» YOUR INSTRUCTIONS: Up to and including the line with "condition to the", please set down the entries below exactly, starting from the first line.

[Dataset excerpts]
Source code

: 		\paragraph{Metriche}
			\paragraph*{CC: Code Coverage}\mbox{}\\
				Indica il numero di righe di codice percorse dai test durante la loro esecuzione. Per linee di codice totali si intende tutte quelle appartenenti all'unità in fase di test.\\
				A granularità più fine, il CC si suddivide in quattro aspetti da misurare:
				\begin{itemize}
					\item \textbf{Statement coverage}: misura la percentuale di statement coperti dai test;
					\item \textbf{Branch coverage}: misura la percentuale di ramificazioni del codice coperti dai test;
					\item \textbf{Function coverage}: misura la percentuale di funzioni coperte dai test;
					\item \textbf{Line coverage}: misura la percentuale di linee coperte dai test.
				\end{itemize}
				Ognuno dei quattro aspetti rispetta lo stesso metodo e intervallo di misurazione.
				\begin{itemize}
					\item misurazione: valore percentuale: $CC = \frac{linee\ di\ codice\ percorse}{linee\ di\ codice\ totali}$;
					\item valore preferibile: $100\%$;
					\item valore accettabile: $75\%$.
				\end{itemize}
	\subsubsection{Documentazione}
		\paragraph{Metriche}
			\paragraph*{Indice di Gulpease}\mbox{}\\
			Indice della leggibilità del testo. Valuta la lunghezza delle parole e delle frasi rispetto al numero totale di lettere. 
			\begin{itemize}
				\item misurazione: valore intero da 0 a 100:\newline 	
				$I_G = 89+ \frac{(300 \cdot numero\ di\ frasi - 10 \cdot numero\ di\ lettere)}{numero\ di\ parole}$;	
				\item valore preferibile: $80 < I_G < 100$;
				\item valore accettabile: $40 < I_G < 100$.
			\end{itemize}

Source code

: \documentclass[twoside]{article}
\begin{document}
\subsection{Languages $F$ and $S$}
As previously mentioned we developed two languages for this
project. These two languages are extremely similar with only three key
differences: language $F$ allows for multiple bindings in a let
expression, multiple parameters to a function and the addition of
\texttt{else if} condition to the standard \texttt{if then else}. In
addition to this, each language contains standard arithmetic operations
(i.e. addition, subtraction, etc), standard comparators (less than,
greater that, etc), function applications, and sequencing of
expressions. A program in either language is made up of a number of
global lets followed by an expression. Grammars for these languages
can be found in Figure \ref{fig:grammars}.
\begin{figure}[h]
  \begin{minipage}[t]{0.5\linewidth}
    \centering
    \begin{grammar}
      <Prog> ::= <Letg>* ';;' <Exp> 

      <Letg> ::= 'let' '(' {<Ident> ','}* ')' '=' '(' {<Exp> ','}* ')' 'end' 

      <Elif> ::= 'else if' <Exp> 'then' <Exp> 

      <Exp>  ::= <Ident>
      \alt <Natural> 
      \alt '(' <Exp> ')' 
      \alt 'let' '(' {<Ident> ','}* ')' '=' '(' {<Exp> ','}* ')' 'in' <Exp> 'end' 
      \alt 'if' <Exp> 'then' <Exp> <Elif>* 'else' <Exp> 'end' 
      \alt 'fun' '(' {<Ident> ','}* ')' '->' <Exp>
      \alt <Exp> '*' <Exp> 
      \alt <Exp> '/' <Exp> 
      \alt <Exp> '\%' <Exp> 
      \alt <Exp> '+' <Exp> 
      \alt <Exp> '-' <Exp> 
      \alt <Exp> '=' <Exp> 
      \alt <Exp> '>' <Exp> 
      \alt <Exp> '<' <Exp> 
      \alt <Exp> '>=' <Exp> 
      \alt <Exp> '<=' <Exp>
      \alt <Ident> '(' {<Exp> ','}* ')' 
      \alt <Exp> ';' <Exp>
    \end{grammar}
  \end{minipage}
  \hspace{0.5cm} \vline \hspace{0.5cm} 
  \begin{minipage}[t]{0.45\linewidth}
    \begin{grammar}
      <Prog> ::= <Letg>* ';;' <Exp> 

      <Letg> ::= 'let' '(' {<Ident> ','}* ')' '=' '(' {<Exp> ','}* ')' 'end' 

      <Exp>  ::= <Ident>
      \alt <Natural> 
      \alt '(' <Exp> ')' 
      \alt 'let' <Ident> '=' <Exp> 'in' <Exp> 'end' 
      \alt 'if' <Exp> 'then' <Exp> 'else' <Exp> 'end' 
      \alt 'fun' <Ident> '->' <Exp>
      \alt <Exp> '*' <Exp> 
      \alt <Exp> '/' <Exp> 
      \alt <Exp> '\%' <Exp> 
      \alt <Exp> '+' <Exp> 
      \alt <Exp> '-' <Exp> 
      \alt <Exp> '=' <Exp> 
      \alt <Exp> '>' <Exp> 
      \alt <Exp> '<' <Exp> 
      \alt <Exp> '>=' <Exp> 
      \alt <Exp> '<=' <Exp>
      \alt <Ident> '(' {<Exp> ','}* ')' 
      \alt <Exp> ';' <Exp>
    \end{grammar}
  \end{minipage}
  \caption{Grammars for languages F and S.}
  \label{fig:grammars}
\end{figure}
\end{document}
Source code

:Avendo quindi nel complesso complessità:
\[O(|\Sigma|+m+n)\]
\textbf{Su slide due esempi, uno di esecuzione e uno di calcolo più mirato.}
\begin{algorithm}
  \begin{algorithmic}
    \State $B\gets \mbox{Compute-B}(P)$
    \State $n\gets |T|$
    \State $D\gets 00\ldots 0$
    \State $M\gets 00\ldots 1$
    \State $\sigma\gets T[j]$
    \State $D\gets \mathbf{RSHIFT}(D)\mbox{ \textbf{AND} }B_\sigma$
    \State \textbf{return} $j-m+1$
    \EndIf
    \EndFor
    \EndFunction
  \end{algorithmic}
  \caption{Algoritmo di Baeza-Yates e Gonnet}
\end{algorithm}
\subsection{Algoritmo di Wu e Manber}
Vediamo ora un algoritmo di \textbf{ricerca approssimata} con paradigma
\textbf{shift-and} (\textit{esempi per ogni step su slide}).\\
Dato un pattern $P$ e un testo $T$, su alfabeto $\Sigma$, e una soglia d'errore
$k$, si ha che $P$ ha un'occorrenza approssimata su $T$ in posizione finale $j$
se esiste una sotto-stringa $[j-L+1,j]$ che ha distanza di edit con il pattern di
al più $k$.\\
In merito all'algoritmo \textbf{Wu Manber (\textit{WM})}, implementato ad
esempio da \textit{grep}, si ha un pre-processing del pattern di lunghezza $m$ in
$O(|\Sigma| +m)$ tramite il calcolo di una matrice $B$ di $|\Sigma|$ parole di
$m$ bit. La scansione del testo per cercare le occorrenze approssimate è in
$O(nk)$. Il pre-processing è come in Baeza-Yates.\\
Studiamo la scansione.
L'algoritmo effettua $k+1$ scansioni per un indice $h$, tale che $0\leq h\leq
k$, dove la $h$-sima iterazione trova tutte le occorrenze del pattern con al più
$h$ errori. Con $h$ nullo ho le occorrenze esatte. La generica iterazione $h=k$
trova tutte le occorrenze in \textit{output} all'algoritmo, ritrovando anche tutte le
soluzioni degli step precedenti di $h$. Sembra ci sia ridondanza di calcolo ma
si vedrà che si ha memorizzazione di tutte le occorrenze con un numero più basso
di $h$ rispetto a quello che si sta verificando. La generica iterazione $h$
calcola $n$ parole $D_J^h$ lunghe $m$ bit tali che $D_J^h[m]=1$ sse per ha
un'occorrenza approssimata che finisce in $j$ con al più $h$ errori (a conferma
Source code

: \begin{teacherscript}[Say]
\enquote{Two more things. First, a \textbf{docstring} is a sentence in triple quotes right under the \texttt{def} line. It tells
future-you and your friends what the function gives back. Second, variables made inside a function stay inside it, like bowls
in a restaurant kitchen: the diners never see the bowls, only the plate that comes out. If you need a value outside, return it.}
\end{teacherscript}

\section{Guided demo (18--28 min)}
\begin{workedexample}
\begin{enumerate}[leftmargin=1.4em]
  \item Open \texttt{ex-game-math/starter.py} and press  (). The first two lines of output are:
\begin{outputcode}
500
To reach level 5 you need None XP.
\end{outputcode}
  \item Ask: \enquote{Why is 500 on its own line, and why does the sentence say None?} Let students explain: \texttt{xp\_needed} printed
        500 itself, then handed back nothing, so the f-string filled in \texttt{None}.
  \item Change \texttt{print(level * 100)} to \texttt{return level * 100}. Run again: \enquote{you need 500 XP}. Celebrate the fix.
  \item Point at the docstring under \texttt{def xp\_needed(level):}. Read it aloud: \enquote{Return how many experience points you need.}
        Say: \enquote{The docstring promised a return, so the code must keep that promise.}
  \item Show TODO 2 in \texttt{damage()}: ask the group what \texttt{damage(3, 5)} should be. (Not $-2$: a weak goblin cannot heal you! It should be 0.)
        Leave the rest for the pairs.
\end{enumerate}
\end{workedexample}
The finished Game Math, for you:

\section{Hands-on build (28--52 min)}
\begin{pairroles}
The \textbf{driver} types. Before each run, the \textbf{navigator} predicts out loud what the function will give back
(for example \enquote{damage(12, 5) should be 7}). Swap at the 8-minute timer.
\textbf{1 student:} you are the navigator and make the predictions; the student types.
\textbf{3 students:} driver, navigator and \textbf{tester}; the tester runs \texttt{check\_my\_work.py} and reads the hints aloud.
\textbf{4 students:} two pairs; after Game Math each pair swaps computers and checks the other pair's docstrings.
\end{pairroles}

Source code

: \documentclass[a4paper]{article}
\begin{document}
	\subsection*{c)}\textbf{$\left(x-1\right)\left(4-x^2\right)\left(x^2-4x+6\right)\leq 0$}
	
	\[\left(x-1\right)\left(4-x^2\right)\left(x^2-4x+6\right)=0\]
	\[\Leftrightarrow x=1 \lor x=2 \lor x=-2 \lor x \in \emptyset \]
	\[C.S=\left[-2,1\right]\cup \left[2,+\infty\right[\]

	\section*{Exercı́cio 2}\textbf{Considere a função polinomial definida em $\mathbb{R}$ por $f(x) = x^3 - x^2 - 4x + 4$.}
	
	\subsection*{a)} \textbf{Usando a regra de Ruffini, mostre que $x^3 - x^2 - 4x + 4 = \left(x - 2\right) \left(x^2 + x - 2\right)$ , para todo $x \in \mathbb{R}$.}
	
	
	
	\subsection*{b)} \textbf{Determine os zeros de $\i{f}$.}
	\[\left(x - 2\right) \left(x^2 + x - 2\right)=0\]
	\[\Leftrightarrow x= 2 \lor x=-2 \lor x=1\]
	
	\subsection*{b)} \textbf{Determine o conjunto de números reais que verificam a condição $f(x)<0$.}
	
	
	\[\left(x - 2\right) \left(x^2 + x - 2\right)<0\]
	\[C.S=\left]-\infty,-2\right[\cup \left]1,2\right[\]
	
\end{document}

» RESPONSE:
Source code

: 		\paragraph{Metriche}
			\paragraph*{CC: Code Coverage}\mbox{}\\
				Indica il numero di righe di codice percorse dai test durante la loro esecuzione. Per linee di codice totali si intende tutte quelle appartenenti all'unità in fase di test.\\
				A granularità più fine, il CC si suddivide in quattro aspetti da misurare:
				\begin{itemize}
					\item \textbf{Statement coverage}: misura la percentuale di statement coperti dai test;
					\item \textbf{Branch coverage}: misura la percentuale di ramificazioni del codice coperti dai test;
					\item \textbf{Function coverage}: misura la percentuale di funzioni coperte dai test;
					\item \textbf{Line coverage}: misura la percentuale di linee coperte dai test.
				\end{itemize}
				Ognuno dei quattro aspetti rispetta lo stesso metodo e intervallo di misurazione.
				\begin{itemize}
					\item misurazione: valore percentuale: $CC = \frac{linee\ di\ codice\ percorse}{linee\ di\ codice\ totali}$;
					\item valore preferibile: $100\%$;
					\item valore accettabile: $75\%$.
				\end{itemize}
	\subsubsection{Documentazione}
		\paragraph{Metriche}
			\paragraph*{Indice di Gulpease}\mbox{}\\
			Indice della leggibilità del testo. Valuta la lunghezza delle parole e delle frasi rispetto al numero totale di lettere. 
			\begin{itemize}
				\item misurazione: valore intero da 0 a 100:\newline 	
				$I_G = 89+ \frac{(300 \cdot numero\ di\ frasi - 10 \cdot numero\ di\ lettere)}{numero\ di\ parole}$;	
				\item valore preferibile: $80 < I_G < 100$;
				\item valore accettabile: $40 < I_G < 100$.
			\end{itemize}

Source code

: \documentclass[twoside]{article}
\begin{document}
\subsection{Languages $F$ and $S$}
As previously mentioned we developed two languages for this
project. These two languages are extremely similar with only three key
differences: language $F$ allows for multiple bindings in a let
expression, multiple parameters to a function and the addition of
\texttt{else if} condition to the standard \texttt{if then else}. In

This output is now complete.